== REQUIRED WORK ==
The records that follow must be transcribed exactly, each one in full.

(Stored data entries)
———

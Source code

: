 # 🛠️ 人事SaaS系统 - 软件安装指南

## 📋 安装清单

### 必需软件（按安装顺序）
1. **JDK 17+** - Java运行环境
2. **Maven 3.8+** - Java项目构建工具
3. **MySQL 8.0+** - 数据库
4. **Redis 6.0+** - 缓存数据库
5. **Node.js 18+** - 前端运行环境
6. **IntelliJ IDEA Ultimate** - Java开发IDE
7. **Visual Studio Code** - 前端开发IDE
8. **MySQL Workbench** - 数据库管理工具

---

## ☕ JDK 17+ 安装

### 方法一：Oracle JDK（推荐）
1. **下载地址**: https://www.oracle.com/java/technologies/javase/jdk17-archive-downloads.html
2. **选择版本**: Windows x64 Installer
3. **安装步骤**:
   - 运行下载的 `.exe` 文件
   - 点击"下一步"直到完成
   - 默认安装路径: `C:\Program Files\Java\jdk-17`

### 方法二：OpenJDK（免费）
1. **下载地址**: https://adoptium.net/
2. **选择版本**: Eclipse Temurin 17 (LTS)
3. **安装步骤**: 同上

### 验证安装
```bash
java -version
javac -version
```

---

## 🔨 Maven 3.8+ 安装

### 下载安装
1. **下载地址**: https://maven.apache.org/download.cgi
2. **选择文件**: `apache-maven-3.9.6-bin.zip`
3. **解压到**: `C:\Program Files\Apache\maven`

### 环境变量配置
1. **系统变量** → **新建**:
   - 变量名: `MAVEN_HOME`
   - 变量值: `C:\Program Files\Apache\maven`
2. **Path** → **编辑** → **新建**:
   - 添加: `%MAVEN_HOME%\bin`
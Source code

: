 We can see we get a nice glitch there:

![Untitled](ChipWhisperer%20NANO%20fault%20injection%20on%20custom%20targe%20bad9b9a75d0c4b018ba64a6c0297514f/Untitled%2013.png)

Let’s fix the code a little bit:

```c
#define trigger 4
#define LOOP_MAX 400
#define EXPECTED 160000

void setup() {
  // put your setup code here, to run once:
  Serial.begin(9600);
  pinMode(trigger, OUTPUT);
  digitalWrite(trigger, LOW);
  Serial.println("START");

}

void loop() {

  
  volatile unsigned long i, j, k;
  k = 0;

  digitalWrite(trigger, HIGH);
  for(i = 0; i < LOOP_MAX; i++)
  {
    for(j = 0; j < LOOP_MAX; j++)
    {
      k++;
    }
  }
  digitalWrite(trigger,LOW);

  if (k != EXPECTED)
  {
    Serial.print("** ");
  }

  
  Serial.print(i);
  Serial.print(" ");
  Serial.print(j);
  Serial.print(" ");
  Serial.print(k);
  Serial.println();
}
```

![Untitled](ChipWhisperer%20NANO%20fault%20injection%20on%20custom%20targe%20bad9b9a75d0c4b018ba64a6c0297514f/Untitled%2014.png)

———

== SOLUTION TO THIS PROBLEM ==
Source code

: # 🛠️ 人事SaaS系统 - 软件安装指南

## 📋 安装清单

### 必需软件（按安装顺序）
1. **JDK 17+** - Java运行环境
2. **Maven 3.8+** - Java项目构建工具
3. **MySQL 8.0+** - 数据库
4. **Redis 6.0+** - 缓存数据库
5. **Node.js 18+** - 前端运行环境
6. **IntelliJ IDEA Ultimate** - Java开发IDE
7. **Visual Studio Code** - 前端开发IDE
8. **MySQL Workbench** - 数据库管理工具

---

## ☕ JDK 17+ 安装

### 方法一：Oracle JDK（推荐）
1. **下载地址**: https://www.oracle.com/java/technologies/javase/jdk17-archive-downloads.html
2. **选择版本**: Windows x64 Installer
3. **安装步骤**:
   - 运行下载的 `.exe` 文件
   - 点击"下一步"直到完成
   - 默认安装路径: `C:\Program Files\Java\jdk-17`

### 方法二：OpenJDK（免费）
1. **下载地址**: https://adoptium.net/
2. **选择版本**: Eclipse Temurin 17 (LTS)
3. **安装步骤**: 同上

### 验证安装
```bash
java -version
javac -version
```

---

## 🔨 Maven 3.8+ 安装

### 下载安装
1. **下载地址**: https://maven.apache.org/download.cgi
2. **选择文件**: `apache-maven-3.9.6-bin.zip`
3. **解压到**: `C:\Program Files\Apache\maven`

### 环境变量配置
1. **系统变量** → **新建**:
   - 变量名: `MAVEN_HOME`
   - 变量值: `C:\Program Files\Apache\maven`
2. **Path** → **编辑** → **新建**:
   - 添加: `%MAVEN_HOME%\bin`
Source code

: We can see we get a nice glitch there:

![Untitled](ChipWhisperer%20NANO%20fault%20injection%20on%20custom%20targe%20bad9b9a75d0c4b018ba64a6c0297514f/Untitled%2013.png)

Let’s fix the code a little bit:

```c
#define trigger 4
#define LOOP_MAX 400
#define EXPECTED 160000

void setup() {
  // put your setup code here, to run once:
  Serial.begin(9600);
  pinMode(trigger, OUTPUT);
  digitalWrite(trigger, LOW);
  Serial.println("START");

}

void loop() {

  
  volatile unsigned long i, j, k;
  k = 0;

  digitalWrite(trigger, HIGH);
  for(i = 0; i < LOOP_MAX; i++)
  {
    for(j = 0; j < LOOP_MAX; j++)
    {
      k++;
    }
  }
  digitalWrite(trigger,LOW);

  if (k != EXPECTED)
  {
    Serial.print("** ");
  }

  
  Serial.print(i);
  Serial.print(" ");
  Serial.print(j);
  Serial.print(" ");
  Serial.print(k);
  Serial.println();
}
```

![Untitled](ChipWhisperer%20NANO%20fault%20injection%20on%20custom%20targe%20bad9b9a75d0c4b018ba64a6c0297514f/Untitled%2014.png)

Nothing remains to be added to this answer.